I am getting an unexpected behaviour for a simple cancancan authorization.
ability.rb
class Ability
include CanCan::Ability
def initialize(user)
# Define abilities for the passed in user here. For example:
#
user ||= User.new # guest user (not logged in)
if user.is_admin?
can :manage, :all
elsif user.is_standard?
can :manage, ServiceOrder, {user_id: user.id}
can :manage, ServiceOrderDetail, :service_order => { :user_id => user.id }
end
service_order.rb controller (partially shown)
class ServiceOrdersController < ApplicationController
authorize_resource
def show
@service_order = ServiceOrder.includes(:service_order_details).find(params[:id])
end
end
This does not work, as it lets the controller show ANY service_order record, instead of just those owned by the current_user.
The only way that this works is if I manually authorize the controller adding:
authorize! :show, @service_order
like this:
def show
@service_order = ServiceOrder.includes(:service_order_details).find(params[:id])
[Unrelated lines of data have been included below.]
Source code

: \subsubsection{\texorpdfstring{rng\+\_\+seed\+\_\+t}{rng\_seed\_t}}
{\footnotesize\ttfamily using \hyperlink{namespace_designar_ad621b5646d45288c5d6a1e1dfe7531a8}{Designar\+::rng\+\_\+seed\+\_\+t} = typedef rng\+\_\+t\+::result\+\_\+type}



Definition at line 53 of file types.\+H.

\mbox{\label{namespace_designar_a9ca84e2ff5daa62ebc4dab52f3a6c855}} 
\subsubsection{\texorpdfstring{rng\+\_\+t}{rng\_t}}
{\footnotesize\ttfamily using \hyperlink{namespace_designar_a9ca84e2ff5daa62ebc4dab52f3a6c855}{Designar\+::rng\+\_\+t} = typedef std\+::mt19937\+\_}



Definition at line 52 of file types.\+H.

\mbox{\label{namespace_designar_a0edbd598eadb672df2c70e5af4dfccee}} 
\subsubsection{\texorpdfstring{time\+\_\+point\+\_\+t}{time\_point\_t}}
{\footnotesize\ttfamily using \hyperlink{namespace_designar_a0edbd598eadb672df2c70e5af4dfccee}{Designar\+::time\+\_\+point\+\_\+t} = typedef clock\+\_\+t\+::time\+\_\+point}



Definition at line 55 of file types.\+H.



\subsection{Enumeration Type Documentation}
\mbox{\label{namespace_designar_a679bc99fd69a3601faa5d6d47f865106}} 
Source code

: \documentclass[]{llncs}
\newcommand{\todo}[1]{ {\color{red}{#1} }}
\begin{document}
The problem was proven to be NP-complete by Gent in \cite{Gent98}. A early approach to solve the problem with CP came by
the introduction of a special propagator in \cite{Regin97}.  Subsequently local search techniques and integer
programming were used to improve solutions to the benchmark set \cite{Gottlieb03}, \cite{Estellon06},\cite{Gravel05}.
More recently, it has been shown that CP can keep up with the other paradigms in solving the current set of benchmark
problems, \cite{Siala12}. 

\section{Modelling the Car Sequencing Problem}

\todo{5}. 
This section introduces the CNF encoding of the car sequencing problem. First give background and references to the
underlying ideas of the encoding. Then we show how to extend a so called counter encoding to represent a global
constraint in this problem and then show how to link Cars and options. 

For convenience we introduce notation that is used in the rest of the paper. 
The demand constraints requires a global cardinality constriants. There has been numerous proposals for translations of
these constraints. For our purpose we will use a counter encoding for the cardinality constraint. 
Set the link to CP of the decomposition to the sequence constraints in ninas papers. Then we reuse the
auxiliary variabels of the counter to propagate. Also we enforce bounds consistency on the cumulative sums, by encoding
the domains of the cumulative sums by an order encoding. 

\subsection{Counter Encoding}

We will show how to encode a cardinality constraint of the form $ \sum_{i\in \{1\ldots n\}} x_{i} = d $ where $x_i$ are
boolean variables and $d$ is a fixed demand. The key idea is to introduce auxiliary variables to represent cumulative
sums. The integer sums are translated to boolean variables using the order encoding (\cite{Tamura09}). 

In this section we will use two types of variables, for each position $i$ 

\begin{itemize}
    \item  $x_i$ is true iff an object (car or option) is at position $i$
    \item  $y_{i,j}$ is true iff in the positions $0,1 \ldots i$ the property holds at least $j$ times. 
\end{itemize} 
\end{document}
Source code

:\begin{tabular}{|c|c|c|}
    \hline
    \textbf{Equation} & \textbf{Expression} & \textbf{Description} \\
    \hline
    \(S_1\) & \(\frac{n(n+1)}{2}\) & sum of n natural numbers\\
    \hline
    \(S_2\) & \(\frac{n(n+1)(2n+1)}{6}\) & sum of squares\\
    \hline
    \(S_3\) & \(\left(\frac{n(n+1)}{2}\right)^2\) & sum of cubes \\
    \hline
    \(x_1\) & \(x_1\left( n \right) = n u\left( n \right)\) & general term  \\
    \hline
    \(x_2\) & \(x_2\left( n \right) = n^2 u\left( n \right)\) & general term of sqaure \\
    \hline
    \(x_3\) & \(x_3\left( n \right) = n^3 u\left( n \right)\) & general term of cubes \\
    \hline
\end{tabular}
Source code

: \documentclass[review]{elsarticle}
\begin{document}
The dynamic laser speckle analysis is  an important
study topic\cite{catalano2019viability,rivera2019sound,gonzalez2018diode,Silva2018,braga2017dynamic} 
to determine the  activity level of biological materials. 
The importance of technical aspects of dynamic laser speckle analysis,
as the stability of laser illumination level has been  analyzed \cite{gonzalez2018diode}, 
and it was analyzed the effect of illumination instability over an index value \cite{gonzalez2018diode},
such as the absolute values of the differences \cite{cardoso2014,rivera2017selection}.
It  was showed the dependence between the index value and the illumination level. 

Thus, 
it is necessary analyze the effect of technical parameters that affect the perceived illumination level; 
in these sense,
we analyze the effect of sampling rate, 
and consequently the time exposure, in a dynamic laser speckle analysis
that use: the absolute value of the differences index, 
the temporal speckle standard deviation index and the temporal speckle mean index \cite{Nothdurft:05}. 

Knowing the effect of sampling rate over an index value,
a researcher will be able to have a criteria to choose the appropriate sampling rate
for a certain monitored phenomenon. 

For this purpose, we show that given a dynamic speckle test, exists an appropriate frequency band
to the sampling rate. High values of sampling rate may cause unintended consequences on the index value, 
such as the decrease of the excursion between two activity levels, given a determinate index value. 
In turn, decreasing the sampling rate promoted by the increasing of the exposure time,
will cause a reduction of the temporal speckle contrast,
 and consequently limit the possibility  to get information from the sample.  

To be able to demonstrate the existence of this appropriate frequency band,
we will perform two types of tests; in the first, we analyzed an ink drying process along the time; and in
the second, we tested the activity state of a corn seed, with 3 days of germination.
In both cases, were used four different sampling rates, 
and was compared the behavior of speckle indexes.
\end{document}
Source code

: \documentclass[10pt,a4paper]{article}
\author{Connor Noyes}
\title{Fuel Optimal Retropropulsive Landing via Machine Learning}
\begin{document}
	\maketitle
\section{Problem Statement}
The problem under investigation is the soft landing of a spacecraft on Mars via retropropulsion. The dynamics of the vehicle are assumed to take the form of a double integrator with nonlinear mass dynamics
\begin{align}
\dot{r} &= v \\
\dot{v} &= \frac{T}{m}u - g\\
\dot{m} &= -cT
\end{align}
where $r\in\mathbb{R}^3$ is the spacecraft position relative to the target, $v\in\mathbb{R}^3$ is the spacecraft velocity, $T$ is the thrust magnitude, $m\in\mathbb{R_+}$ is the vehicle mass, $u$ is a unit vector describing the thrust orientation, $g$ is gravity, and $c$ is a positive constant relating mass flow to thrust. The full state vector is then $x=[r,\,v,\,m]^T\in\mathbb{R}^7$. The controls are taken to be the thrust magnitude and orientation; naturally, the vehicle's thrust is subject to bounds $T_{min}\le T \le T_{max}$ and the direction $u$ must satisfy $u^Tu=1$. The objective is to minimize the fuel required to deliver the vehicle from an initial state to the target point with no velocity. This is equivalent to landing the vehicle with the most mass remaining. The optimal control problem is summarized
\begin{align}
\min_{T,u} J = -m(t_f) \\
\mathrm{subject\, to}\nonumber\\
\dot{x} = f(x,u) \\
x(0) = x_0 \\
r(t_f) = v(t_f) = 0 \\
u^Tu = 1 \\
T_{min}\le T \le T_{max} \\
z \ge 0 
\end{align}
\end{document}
authorize! :show, @service_order
end
which makes no sense since authorize_resource is supposed to be doing that.
What is happening is the authorize_resource is happening before the show action, and since the @service_order is not set yet, it is checking against the class, and the user does have access to show a ServiceOrder just under constraint.
Adding authorize_resource will install a before_action callback that calls authorize!, passing the resource instance variable if it exists. If the instance variable isn't set (such as in the index action) it will pass in the class name. For example, if we have a ProductsController it will do this before each action.
authorize!(params[:action].to_sym, @product || Product)
What you will need to do is load_and_authorize_resource as suggested by widjajayd. or (if you do not want to use the cancancan default load action) do a before_filter that loads the resource manually using your custom method before the authorize_resource call.